While he’s best known as the writer of a song called What's So Funny 'Bout) Peace, Love, and Understanding, a couple of minor hit singles (Cruel to Be Kind and I Love the Sound of Breaking Glass and his production work with, among others, Elvis Costello, Graham Parker that’s very much the tip of the iceberg as far as Nicholas Drain (but call me Nick) Lowe is concerned.

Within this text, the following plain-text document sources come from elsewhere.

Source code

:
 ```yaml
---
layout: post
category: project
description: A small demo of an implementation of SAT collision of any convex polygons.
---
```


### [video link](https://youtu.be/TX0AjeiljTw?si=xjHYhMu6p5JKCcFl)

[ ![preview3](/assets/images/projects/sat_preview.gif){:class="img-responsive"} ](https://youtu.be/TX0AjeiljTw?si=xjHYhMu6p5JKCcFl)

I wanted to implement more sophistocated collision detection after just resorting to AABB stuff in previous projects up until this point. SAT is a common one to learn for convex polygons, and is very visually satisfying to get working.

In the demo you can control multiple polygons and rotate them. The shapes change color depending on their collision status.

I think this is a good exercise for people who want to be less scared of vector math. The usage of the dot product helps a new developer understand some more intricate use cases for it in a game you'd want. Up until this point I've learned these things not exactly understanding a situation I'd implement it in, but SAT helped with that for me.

Born 24 March 1949, the son of an RAF officer, Lowe spent part of his childhood stationed in the Middle East before his family settled in back in England, where he ended up at Woodbridge School in Suffolk with a guitar playing teenager name Brinsley Schwarz. The pair played in a number of bands before they left school and formed a poppy outfit called Kippington Lodge, cutting five singles for Parlophone Records and sharpening their on-stage skills playing the same German circuit that brought The Beatles on.
Not that Kippington Lodge were going to match the Fab Four, or anything. But, according to the article from Salon linked below, they were there, working a similar environment under similar conditions.
Then, in a career move that came to be regarded as close to the ultimate in hype, Kippington Lodge morphed into a country-rock band Brinsley Schwarz that debuted at a showcase concert at New York’s Fillmore East, opening for Van Morrison and Quicksilver Messenger Service on 3 and 4 April 1970. Manager Dave Robinson intended to fly planeload of British journalists and the winners of a competition in Melody Maker to New York, but the whole episode evolved into a widely-documented comedy of errors. Reviews panned the gig and the Brinsley Schwarz album, so it was back to the drawing board.
A second album, appropriately titled Despite It All, fared slightly better as the Brinsleys reinvented themselves as key players in London’s good-time back-to-basics pub rock scene in the early to mid-seventies.
The end of the Brinsleys in 1975 brought a couple of career-shaping elements into play. Lowe started playing bass with guitarist Dave Edmunds in Rockpile and a solo single So It Goes/Heart of the City, appeared as the first single on a new label called Stiff Records label, funded by a loan of £400 from Lee Brilleaux of Dr. Feelgood fame.